Young Frankenstein
Scott Garson

He has a July birthday, which will make him the youngest student in Miss Hathaway’s kindergarten class. Too young, really. So his mother suggests.

To his father, however, Young Frankenstein is a marvel. His father will not consider holding Young Frankenstein back.

And so, on the appointed morning, Young Frankenstein stands before the colonial on Morningside Court and poses for snapshots. He’s tall for his age. He’s shy. His mother has chosen for him white socks with a blue stripe, baggy cargo shorts, and a blue-checked shirt whose collar hides his electrodes. In each of these images, his black hair glistens in furrows. In some, Young Frankenstein looks happy and proud, thinks his mother, advancing through them on the back screen of her digital camera. But in others, he appears to take less pleasure in his grip on the retractable handle of his rolling Diego backpack. In these ones, he squints and holds a weak smile. His mother feels that she’s peering straight into Young Frankenstein’s tumult, his fear.

“How was my big guy’s day?” she asks him later, during the walk home.

Young Frankenstein nods. The day is gusty. He seems to her dully hypnotized by the furious nets of foliage shadow tossed on the sidewalk before them.

“Did you have a good day?” she continues. "What did you do?”

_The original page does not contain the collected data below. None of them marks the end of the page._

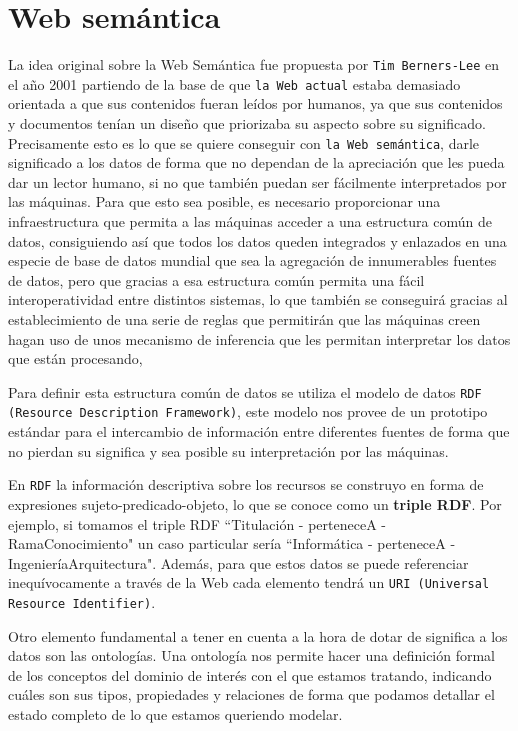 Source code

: \section{Web semántica}
La idea original sobre la Web Semántica fue propuesta por {\tt Tim Berners-Lee} en el año 2001 partiendo de la base de que {\tt la Web actual} estaba demasiado orientada a que sus contenidos fueran leídos por humanos, ya que sus contenidos y documentos tenían un diseño que priorizaba su aspecto sobre su significado. Precisamente esto es lo que se quiere conseguir con {\tt la Web semántica}, darle significado a los datos de forma que no dependan de la apreciación que les pueda dar un lector humano, si no que también puedan ser fácilmente interpretados por las máquinas. Para que esto sea posible, es necesario proporcionar una infraestructura que permita a las máquinas acceder a una estructura común de datos, consiguiendo así que todos los datos queden integrados y enlazados en una especie de base de datos mundial que sea la agregación de innumerables fuentes de datos, pero que gracias a esa estructura común permita una fácil interoperatividad entre distintos sistemas, lo que también se conseguirá gracias al establecimiento de una serie de reglas que permitirán que las máquinas creen hagan uso de unos mecanismo de inferencia que les permitan interpretar los datos que están procesando, 

\bigskip
Para definir esta estructura común de datos se utiliza el modelo de datos {\tt RDF (Resource Description Framework)}, este modelo nos provee de un prototipo estándar para el intercambio de información entre diferentes fuentes de forma que no pierdan su significa y sea posible su interpretación por las máquinas. 

\bigskip En {\tt RDF} la información descriptiva sobre los recursos se construyo en forma de expresiones sujeto-predicado-objeto, lo que se conoce como un \textbf{triple RDF}. Por ejemplo, si tomamos el triple RDF ``Titulación - perteneceA - RamaConocimiento" un caso particular sería ``Informática - perteneceA - IngenieríaArquitectura". Además, para que estos datos se puede referenciar inequívocamente a través de la Web cada elemento tendrá un {\tt URI (Universal Resource Identifier)}.

\bigskip

Otro elemento fundamental a tener en cuenta a la hora de dotar de significa a los datos son las ontologías. Una ontología nos permite hacer una definición formal de los conceptos del dominio de interés con el que estamos tratando, indicando cuáles son sus tipos, propiedades y relaciones de forma que podamos detallar el estado completo de lo que estamos queriendo modelar.

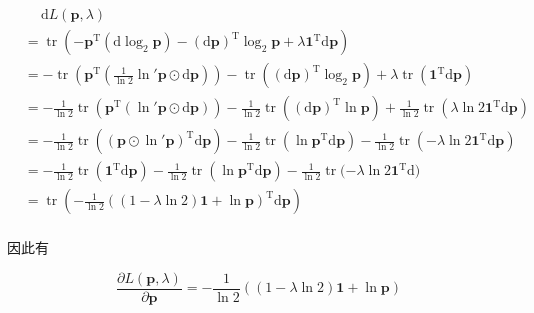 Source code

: \documentclass[answers]{exam}  %
\begin{document}
\begin{questions}
\begin{solution}
\begin{enumerate}
            $$
              \begin{aligned}
                 & \quad\ \mathrm{d} L(\bm{p}, \lambda)                                                                                                                                                                                                                            \\
                 & =\operatorname{tr}(-\bm{p}^{\mathrm{T}}(\mathrm{d}\log_2 \bm{p}) - (\mathrm{d}\bm{p})^{\mathrm{T}}\log_2 \bm{p} + \lambda \bm{1}^{\mathrm{T}}\mathrm{d}\bm{p})                                                                                                  \\
                 & = -\operatorname{tr}(\bm{p}^{\mathrm{T}}(\frac{1}{\ln 2}\ln' \bm{p} \odot \mathrm{d}\bm{p})) - \operatorname{tr}((\mathrm{d}\bm{p})^{\mathrm{T}}\log_2 \bm{p}) + \lambda \operatorname{tr}(\bm{1}^{\mathrm{T}}\mathrm{d}\bm{p})                                 \\
                 & = -\frac{1}{\ln 2}\operatorname{tr}(\bm{p}^{\mathrm{T}}(\ln' \bm{p} \odot \mathrm{d}\bm{p})) - \frac{1}{\ln 2}\operatorname{tr}((\mathrm{d}\bm{p})^{\mathrm{T}}\ln \bm{p})+ \frac{1}{\ln 2}\operatorname{tr}(\lambda \ln 2\bm{1}^{\mathrm{T}}\mathrm{d}\bm{p})  \\
                 & = -\frac{1}{\ln 2}\operatorname{tr}((\bm{p}\odot \ln' \bm{p})^{\mathrm{T}}\mathrm{d}\bm{p}) - \frac{1}{\ln 2}\operatorname{tr}(\ln \bm{p}^{\mathrm{T}} \mathrm{d}\bm{p})  - \frac{1}{\ln 2}\operatorname{tr}(-\lambda \ln 2\bm{1}^{\mathrm{T}}\mathrm{d}\bm{p}) \\
                 & = -\frac{1}{\ln 2}\operatorname{tr}(\bm{1}^{\mathrm{T}}\mathrm{d}\bm{p}) - \frac{1}{\ln 2}\operatorname{tr}(\ln \bm{p}^{\mathrm{T}} \mathrm{d}\bm{p})  - \frac{1}{\ln 2}\operatorname{tr}(-\lambda \ln 2\bm{1}^{\mathrm{T}}\mathrm{d}\bm)                       \\
                 & = \operatorname{tr}(- \frac{1}{\ln 2}((1-\lambda \ln 2)\bm{1}+\ln \bm{p})^{\mathrm{T}} \mathrm{d}\bm{p})                                                                                                                                                        \\
              \end{aligned}
            $$

            因此有

            $$
              \frac{\partial L(\bm{p}, \lambda)}{\partial \bm{p}} = - \frac{1}{\ln 2}((1-\lambda \ln 2)\bm{1}+\ln \bm{p})
            $$


\end{enumerate}
\end{solution}
\end{questions}
\end{document}
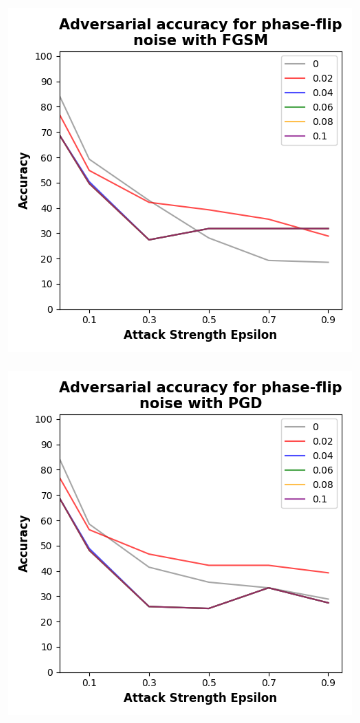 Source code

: \begin{figure}[!h]
  \centering

  \begin{subfigure}{0.45\textwidth}
      \includegraphics[width=\linewidth]{figures/evaluation_results/breast-cancer/pqc/figures/phase-flip-fgsm.png}
      \label{fig:bc15}
  \end{subfigure} \qquad
  \begin{subfigure}{0.45\textwidth}
      \includegraphics[width=\linewidth]{figures/evaluation_results/breast-cancer/pqc/figures/phase-flip-pgd.png}
      \label{fig:bc16}
  \end{subfigure}


\end{figure}
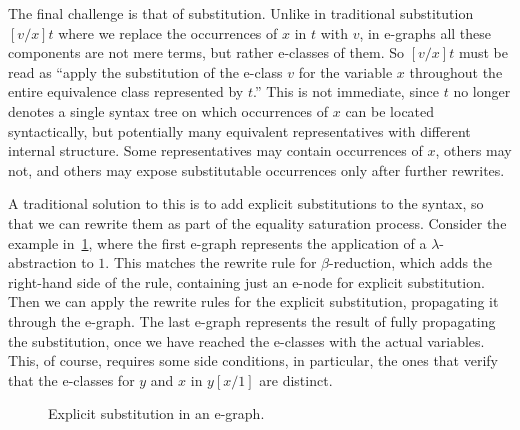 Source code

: \begin{example}
The final challenge is that of substitution.
Unlike in traditional substitution $[v / x]t$ where we replace the occurrences of $x$ in $t$ with $v$, in e-graphs all these components are not mere terms, but rather e-classes of them.
So $[v/x]t$ must be read as \enquote{apply the substitution of the e-class $v$ for the variable $x$ throughout the entire equivalence class represented by $t$.} 
This is not immediate, since $t$ no longer denotes a single syntax tree on which occurrences of $x$ can be located syntactically, but potentially many equivalent representatives with different internal structure. 
Some representatives may contain occurrences of $x$, others may not, and others may expose substitutable occurrences only after further rewrites.

A traditional solution to this is to add explicit substitutions to the syntax, so that we can rewrite them as part of the equality saturation process.
Consider the example in~\cref{fig:explicit-substitution-egg}, where the first e-graph represents the application of a $\lambda$-abstraction to $1$.
This matches the rewrite rule for $\beta$-reduction, which adds the right-hand side of the rule, containing just an e-node for explicit substitution.
Then we can apply the rewrite rules for the explicit substitution, propagating it through the e-graph.
The last e-graph represents the result of fully propagating the substitution, once we have reached the e-classes with the actual variables.
This, of course, requires some side conditions, in particular, the ones that verify that the e-classes for $y$ and $x$ in $y[x/1]$ are distinct.
\end{example}

\begin{figure}
    \centering
    \caption{Explicit substitution in an e-graph.}
    \label{fig:explicit-substitution-egg}
\end{figure}

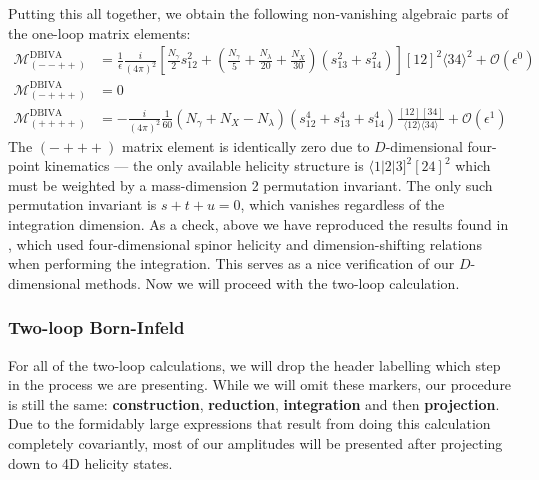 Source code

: \documentclass[11pt,letter]{article}
\begin{document}
Putting this all together, we obtain the following non-vanishing algebraic parts of the one-loop matrix elements:
\begin{align}
\mathcal{M}^{\text{DBIVA}} _{(--++)}&= \frac{1}{\epsilon}\frac{i}{(4\pi)^2}\left[\frac{N_\gamma}{2}s_{12}^2+\left(\frac{N_\gamma}{5}+\frac{N_\lambda}{20}+\frac{N_X}{30}\right)(s_{13}^2+s_{14}^2)\right][12]^2\langle34\rangle^2+\mathcal{O}(\epsilon^0)
\\
\mathcal{M}^{\text{DBIVA}}_{(-+++)}&= 0
\\
\mathcal{M}^{\text{DBIVA}}_{(++++)}&= -\frac{i}{(4\pi)^2}\frac{1}{60}\left(N_\gamma+N_X-N_\lambda\right) (s_{12}^4+s_{13}^4+s_{14}^4)\frac{[12][34]}{\langle12\rangle\langle 34\rangle}+\mathcal{O}(\epsilon^1) \label{eq:generalDBI1loop}
\end{align}
The $(-+++)$ matrix element is identically zero due to $D$-dimensional four-point kinematics --- the only available helicity structure is $\langle 1|2|3]^2[24]^2$ which must be weighted by a mass-dimension 2 permutation invariant. The only such permutation invariant is $s+t+u =0$, which vanishes regardless of the integration dimension. As a check, above we have reproduced the results found in \cite{Elvang:2020kuj}, which used four-dimensional spinor helicity and dimension-shifting relations when performing the integration. This serves as a nice verification of our $D$-dimensional methods. Now we will proceed with the two-loop calculation. 
\subsubsection{Two-loop Born-Infeld}\label{sec:2loopBIU}
For all of the two-loop calculations, we will drop the header labelling which step in the process we are presenting. While we will omit these markers, our procedure is still the same: \textbf{construction}, \textbf{reduction}, \textbf{integration} and then \textbf{projection}. Due to the formidably large expressions that result from doing this calculation completely covariantly, most of our amplitudes will be presented {after} projecting down to 4D helicity states. 
\end{document}

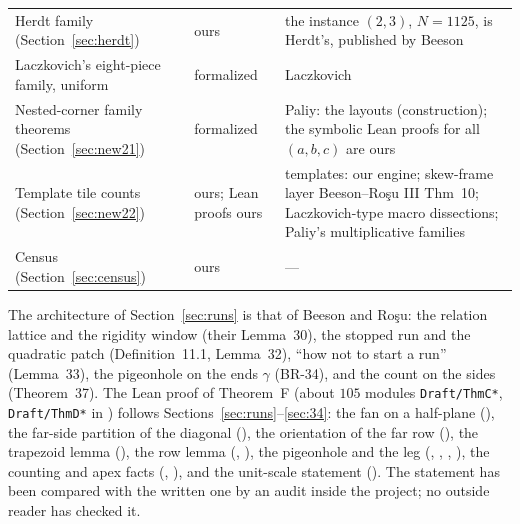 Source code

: \documentclass[11pt,reqno]{amsart}
\theoremstyle{plain}
\theoremstyle{definition}
\begin{document}
\begin{center}
\begin{tabular}{@{}p{5.1cm}p{1.7cm}p{6.2cm}@{}}
Herdt family (Section~\ref{sec:herdt}) & ours & the instance $(2,3)$, $N=1125$, is Herdt's, published by Beeson \cite{BeesonIso}\\
Laczkovich's eight-piece family, uniform & formalized & Laczkovich\\
Nested-corner family theorems (Section~\ref{sec:new21}) & formalized & Paliy: the layouts (construction); the symbolic Lean proofs for all $(a,b,c)$ are ours\\
Template tile counts (Section~\ref{sec:new22}) & ours; Lean proofs ours & templates: our engine; skew-frame layer Beeson--Ro\c{s}u III Thm~10; Laczkovich-type macro dissections; Paliy's multiplicative families\\
Census (Section~\ref{sec:census}) & ours & ---\\
\hline
\end{tabular}
\end{center}
The architecture of Section~\ref{sec:runs} is that of Beeson and Ro\c{s}u: the relation lattice and the rigidity window (their Lemma~30), the stopped run and the quadratic patch (Definition~11.1, Lemma~32), ``how not to start a run'' (Lemma~33), the pigeonhole on the ends $\gamma$ (BR-34), and the count on the sides (Theorem~37). The Lean proof of Theorem~F (about $105$ modules \texttt{Draft/ThmC*}, \texttt{Draft/ThmD*} in ) follows Sections~\ref{sec:runs}--\ref{sec:34}: the fan on a half-plane (), the far-side partition of the diagonal (), the orientation of the far row (), the trapezoid lemma (), the row lemma (, ), the pigeonhole and the leg (, , , ), the counting and apex facts (, ), and the unit-scale statement (). The statement has been compared with the written one by an audit inside the project; no outside reader has checked it.

\appendix
\end{document}
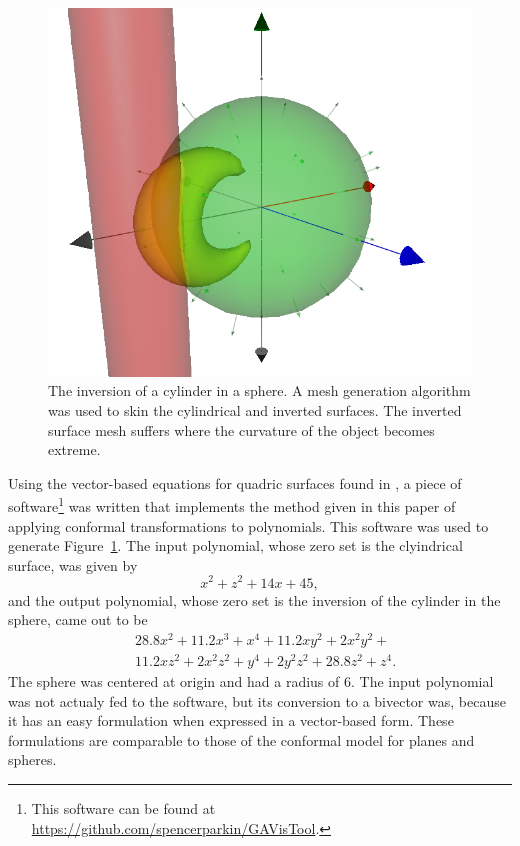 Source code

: \documentclass{ecgd-l}
\numberwithin{equation}{section}
\begin{document}
\begin{figure}
\includegraphics[scale=0.3]{InvertCylinderInSphere}
\caption{The inversion of a cylinder in a sphere.  A mesh generation algorithm was used to skin
the cylindrical and inverted surfaces.  The inverted surface mesh suffers where the curvature
of the object becomes extreme.}
\label{fig_invert_cylinder_in_sphere}
\end{figure}

Using the vector-based equations for quadric surfaces found in \cite{Miller87},
a piece of software\footnote{This software can be found at \url{https://github.com/spencerparkin/GAVisTool}.}
was written that implements the method given in this paper of
applying conformal transformations to polynomials.  This software was used
to generate Figure~\ref{fig_invert_cylinder_in_sphere}.  The input
polynomial, whose zero set is the clyindrical surface, was given by
\begin{equation*}
x^2 + z^2 + 14x + 45,
\end{equation*}
and the output polynomial, whose zero set is the inversion of the cylinder in the sphere,
came out to be
\begin{equation*}
\begin{split}
&28.8x^{2} + 11.2x^{3} + x^{4} + 11.2xy^{2} + 2x^{2}y^{2} + \\
&11.2xz^{2} + 2x^{2}z^{2} + y^{4} + 2y^{2}z^{2} + 28.8z^{2} + z^{4}.
\end{split}
\end{equation*}
The sphere was centered at origin and had a radius of 6.  The input polynomial
was not actualy fed to the software, but its conversion to a bivector was, because
it has an easy formulation when expressed in a vector-based form.  These formulations
are comparable to those of the conformal model for planes and spheres.
\end{document}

“Can we have a banana popsicle when we get home?” he asks her.

On the second day, as she waits for him, she examines drawings Miss Hathaway has mounted near the classroom door. She compares Young Frankenstein’s handwriting, which is correct but crude and variable, each letter blown from the line, to that of the boys he has identified as his new friends, Chase and Aidan. Each of their names has been printed out tightly, compressed in conscious design. The boy Aidan is clearly advanced, she decides: he’s been taught to form lower-case letters.

“How was your day?” she asks once more.

This time he answers immediately. “Good.”

But that night, when they finish their bedtime book and lie down, he whispers to her. Aidan said, You’re the monster! she learns. You’re the monster! said Chase. Go away!

Her own sensible words in response are a frail and distant hum.

The next morning, she waits with her son in the hall before class. Covertly she watches the parents nearby, who converse in pairs and threes. Are they already friends? Or have they recognized in one another some evident likeness? She touches the uncut hair at Young Frankenstein’s nape. He is silent. When the buzzer sounds and he joins the funnel of students at the classroom door, she sees what she understands others have seen: a child whose veins fork visibly, a boy whose eyes—so beautiful! she knows—are lost in the grim shadow of his brow.

“He’s too young,” she sobs discreetly into the phone in a corner of her cubicle.

“He’s not,” says her husband. “He’s doing fine.”

“He’s too young.”

“We can’t send him the wrong message,” he says. “He needs to see that we have confidence in him.”

That afternoon, she’s waiting again, trying to relax the smile she’s prepared, as the buzzer sounds and Miss Hathaway’s students begin their slow press from the classroom. She sees Chase and Aidan. They bump one another in a familiar, good-natured way. She sees two girls, then two more, each one in a light dress, speaking, or laughing in response. She moves closer, peeks in. Young Frankenstein’s classmates keep coming. She waits. She begins to realize she has no idea. She knows her son’s features—his forehead, his jaw—but she isn’t sure what will appear in the door. She doesn’t know what she might see.